*** Opening PROVIDED INFORMATION ***

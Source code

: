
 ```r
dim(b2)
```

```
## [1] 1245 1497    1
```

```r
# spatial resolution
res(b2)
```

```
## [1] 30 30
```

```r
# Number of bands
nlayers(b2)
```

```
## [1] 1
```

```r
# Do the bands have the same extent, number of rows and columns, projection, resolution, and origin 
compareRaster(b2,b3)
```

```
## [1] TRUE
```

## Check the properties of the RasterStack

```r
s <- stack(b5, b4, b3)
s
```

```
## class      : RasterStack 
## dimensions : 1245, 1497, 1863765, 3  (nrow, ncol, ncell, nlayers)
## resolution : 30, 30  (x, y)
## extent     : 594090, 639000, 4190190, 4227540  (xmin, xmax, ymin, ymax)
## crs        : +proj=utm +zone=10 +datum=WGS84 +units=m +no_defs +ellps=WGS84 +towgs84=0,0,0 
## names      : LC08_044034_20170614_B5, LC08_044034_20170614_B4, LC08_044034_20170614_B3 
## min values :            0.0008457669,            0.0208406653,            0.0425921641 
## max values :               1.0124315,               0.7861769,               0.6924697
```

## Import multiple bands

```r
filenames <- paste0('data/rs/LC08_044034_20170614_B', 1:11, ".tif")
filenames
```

*** Closing PROVIDED INFORMATION ***

#### THE PROBLEM
All of the records above are to be printed again exactly as they appear.

#### WRITTEN SOLUTION
Source code

:
 ```r
dim(b2)
```

```
## [1] 1245 1497    1
```

```r
# spatial resolution
res(b2)
```

```
## [1] 30 30
```

```r
# Number of bands
nlayers(b2)
```

```
## [1] 1
```

```r
# Do the bands have the same extent, number of rows and columns, projection, resolution, and origin 
compareRaster(b2,b3)
```

```
## [1] TRUE
```

## Check the properties of the RasterStack

```r
s <- stack(b5, b4, b3)
s
```

```
## class      : RasterStack 
## dimensions : 1245, 1497, 1863765, 3  (nrow, ncol, ncell, nlayers)
## resolution : 30, 30  (x, y)
## extent     : 594090, 639000, 4190190, 4227540  (xmin, xmax, ymin, ymax)
## crs        : +proj=utm +zone=10 +datum=WGS84 +units=m +no_defs +ellps=WGS84 +towgs84=0,0,0 
## names      : LC08_044034_20170614_B5, LC08_044034_20170614_B4, LC08_044034_20170614_B3 
## min values :            0.0008457669,            0.0208406653,            0.0425921641 
## max values :               1.0124315,               0.7861769,               0.6924697
```

## Import multiple bands

```r
filenames <- paste0('data/rs/LC08_044034_20170614_B', 1:11, ".tif")
filenames
```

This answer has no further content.